David Obey Calls for War Tax on Wealthy

(AP)
Rep. David Obey, a Wisconsin Democrat and the chairman of the House Appropriations Committee, is the latest lawmaker to call for a new tax aimed at the rich to pay for a troop increase in Afghanistan.
White House Budget Director Peter Orszag has suggested it could cost the government $40 billion per year to send the 40,000 new troops sought by top U.S. commander Gen. Stanley McChrystal. (The Pentagon puts that figure somewhat lower.) Obey tells CBSNews.com the cost of the war could "destroy the other things we are trying to do in our economy."
In interviews with CBS News and ABC News, the Wisconsin lawmaker said that he favors a "war surtax" in which high-earners pay five percent of their incomes and lower-earners pay a smaller percentage, down to one percent.
"What we are saying is if this war is worth fighting, then it is worth paying for," Obey said on Monday's edition of CBSNews.com's "Washington Unplugged." (Watch at left.)
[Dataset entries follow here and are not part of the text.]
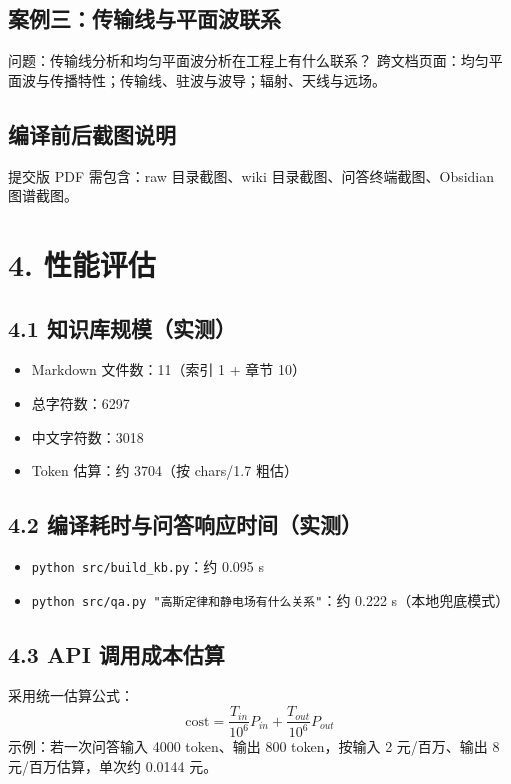 \documentclass[UTF8]{ctexart}
\begin{document}
\subsection{案例三：传输线与平面波联系}
问题：传输线分析和均匀平面波分析在工程上有什么联系？\newline
跨文档页面：均匀平面波与传播特性；传输线、驻波与波导；辐射、天线与远场。

\subsection{编译前后截图说明}
提交版 PDF 需包含：raw 目录截图、wiki 目录截图、问答终端截图、Obsidian 图谱截图。

\section{4. 性能评估}
\subsection{4.1 知识库规模（实测）}
\begin{itemize}[leftmargin=1.5em]
\item Markdown 文件数：11（索引 1 + 章节 10）
\item 总字符数：6297
\item 中文字符数：3018
\item Token 估算：约 3704（按 chars/1.7 粗估）
\end{itemize}

\subsection{4.2 编译耗时与问答响应时间（实测）}
\begin{itemize}[leftmargin=1.5em]
\item \texttt{python src/build\_kb.py}：约 0.095 s
\item \texttt{python src/qa.py "高斯定律和静电场有什么关系"}：约 0.222 s（本地兜底模式）
\end{itemize}

\subsection{4.3 API 调用成本估算}
采用统一估算公式：
\[
\text{cost} = \frac{T_{in}}{10^6} P_{in} + \frac{T_{out}}{10^6} P_{out}
\]
示例：若一次问答输入 4000 token、输出 800 token，按输入 2 元/百万、输出 8 元/百万估算，单次约 0.0144 元。
\end{document}
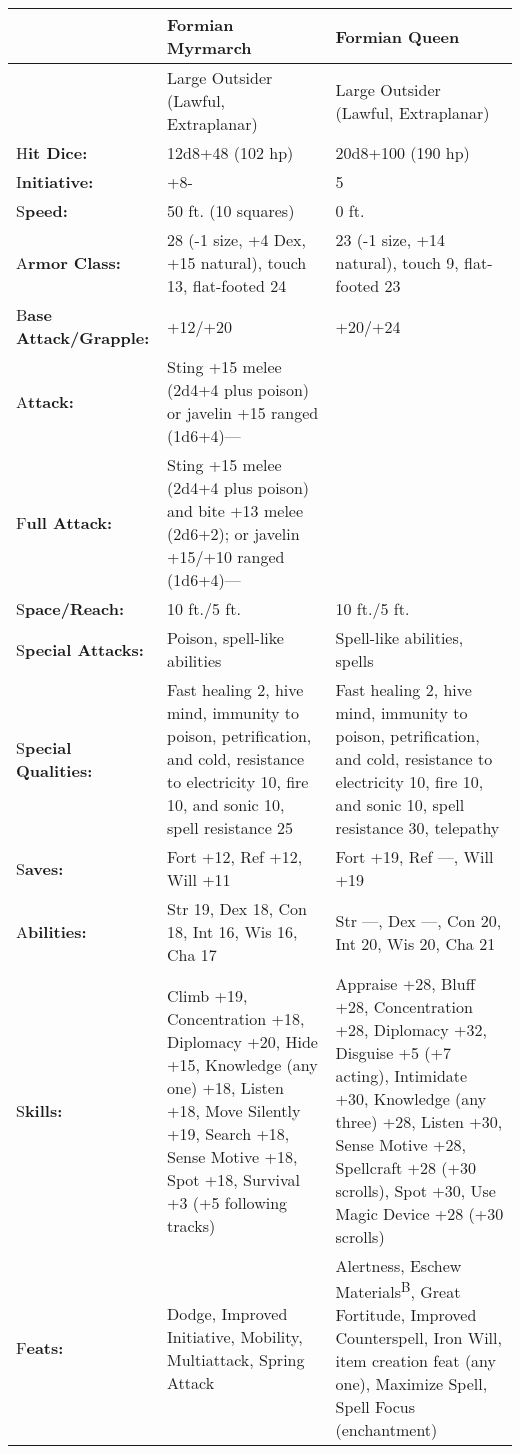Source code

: \documentclass{article}
\begin{document}
\vspace{12pt}
\begin{tabular}{|>{\raggedright}p{49pt}|>{\raggedright}p{132pt}|>{\raggedright}p{132pt}|}
\hline
  & F\textbf{ormian Myrmarch} & F\textbf{ormian Queen}\tabularnewline
\hline
  & Large Outsider {\small{}(Lawful, Extraplanar)} & Large Outsider {\small{}(Lawful, 
Extraplanar)}\tabularnewline
\hline
H\textbf{it Dice:} & 12d8+48 (102 hp) & 20d8+100 (190 hp)\tabularnewline
\hline
I\textbf{nitiative:} & +8- & 5\tabularnewline
\hline
S\textbf{peed:} & 50 ft. (10 squares) & 0 ft.\tabularnewline
\hline
A\textbf{rmor Class:} & 28 (-1 size, +4 Dex, +15 natural), touch 13, flat-footed 
24 & 23 (-1 size, +14 natural), touch 9, flat-footed 23\tabularnewline
\hline
B\textbf{ase Attack/Grapple:} & +12/+20 & +20/+24\tabularnewline
\hline
A\textbf{ttack:} & Sting +15 melee (2d4+4 plus poison) or javelin +15 ranged (1d6+4)--- & \tabularnewline
\hline
F\textbf{ull Attack:} & Sting +15 melee (2d4+4 plus poison) and bite +13 melee 
(2d6+2); or javelin +15/+10 ranged (1d6+4)--- & \tabularnewline
\hline
S\textbf{pace/Reach:} & 10 ft./5 ft. & 10 ft./5 ft.\tabularnewline
\hline
S\textbf{pecial Attacks:} & Poison, spell-like abilities & Spell-like abilities, 
spells\tabularnewline
\hline
S\textbf{pecial Qualities:} & Fast healing 2, hive mind, immunity to poison, petrification, 
and cold, resistance to electricity 10, fire 10, and sonic 10, spell resistance 
25 & Fast healing 2, hive mind, immunity to poison, petrification, and cold, resistance 
to electricity 10, fire 10, and sonic 10, spell resistance 30, telepathy\tabularnewline
\hline
S\textbf{aves:} & Fort +12, Ref +12, Will +11 & Fort +19, Ref ---, Will +19\tabularnewline
\hline
A\textbf{bilities:} & Str 19, Dex 18, Con 18, Int 16, Wis 16, Cha 17 & Str ---, 
Dex ---, Con 20, Int 20, Wis 20, Cha 21\tabularnewline
\hline
S\textbf{kills:} & Climb +19, Concentration +18, Diplomacy +20, Hide +15, Knowledge 
(any one) +18, Listen +18, Move Silently +19, Search +18, Sense Motive +18, Spot 
+18, Survival +3 (+5 following tracks) & Appraise +28, Bluff +28, Concentration 
+28, Diplomacy +32, Disguise +5 (+7 acting), Intimidate +30, Knowledge (any three) 
+28, Listen +30, Sense Motive +28, Spellcraft +28 (+30 scrolls), Spot +30, Use 
Magic Device +28 (+30 scrolls)\tabularnewline
\hline
F\textbf{eats:} & Dodge, Improved Initiative, Mobility, Multiattack, Spring Attack & Alertness, 
Eschew Materials\textsuperscript{B}, Great Fortitude, Improved Counterspell, Iron 
Will, item creation feat (any one), Maximize Spell, Spell Focus (enchantment)\tabularnewline

\end{tabular}
\end{document}
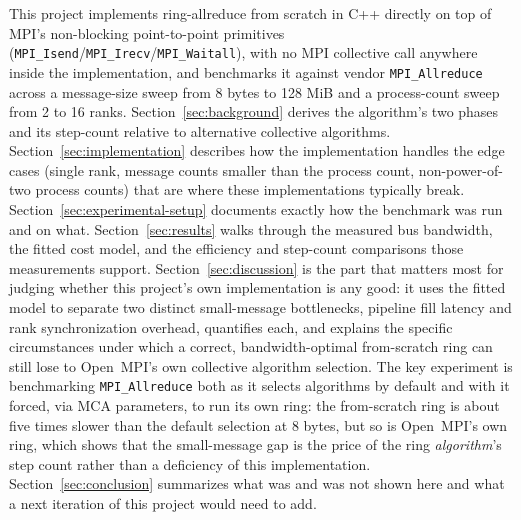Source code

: This project implements ring-allreduce from scratch in C++ directly on top of MPI's non-blocking point-to-point primitives (\texttt{MPI\_Isend}/\texttt{MPI\_Irecv}/\texttt{MPI\_Waitall}), with no MPI collective call anywhere inside the implementation, and benchmarks it against vendor \texttt{MPI\_Allreduce} across a message-size sweep from 8 bytes to 128 MiB and a process-count sweep from 2 to 16 ranks. Section~\ref{sec:background} derives the algorithm's two phases and its step-count relative to alternative collective algorithms. Section~\ref{sec:implementation} describes how the implementation handles the edge cases (single rank, message counts smaller than the process count, non-power-of-two process counts) that are where these implementations typically break. Section~\ref{sec:experimental-setup} documents exactly how the benchmark was run and on what. Section~\ref{sec:results} walks through the measured bus bandwidth, the fitted cost model, and the efficiency and step-count comparisons those measurements support. Section~\ref{sec:discussion} is the part that matters most for judging whether this project's own implementation is any good: it uses the fitted model to separate two distinct small-message bottlenecks, pipeline fill latency and rank synchronization overhead, quantifies each, and explains the specific circumstances under which a correct, bandwidth-optimal from-scratch ring can still lose to Open~MPI's own collective algorithm selection. The key experiment is benchmarking \texttt{MPI\_Allreduce} both as it selects algorithms by default and with it forced, via MCA parameters, to run its own ring: the from-scratch ring is about five times slower than the default selection at 8 bytes, but so is Open~MPI's own ring, which shows that the small-message gap is the price of the ring \emph{algorithm}'s step count rather than a deficiency of this implementation. Section~\ref{sec:conclusion} summarizes what was and was not shown here and what a next iteration of this project would need to add.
"We would impose a one percent surtax on anyone with taxable income that would rise to about two percent if you are making roughly $200,000 dollars, and once you get up into the stratasphere in terms of four or five hundred thousand dollars in income the surtax would be higher than that," he said. "Whatever the cost of the war is would be paid forthrough that tax. Because if we don’t do that that war will bleed every dollar in the budget away from any other initiative and it will block us from making the investments we need to make in our own economy."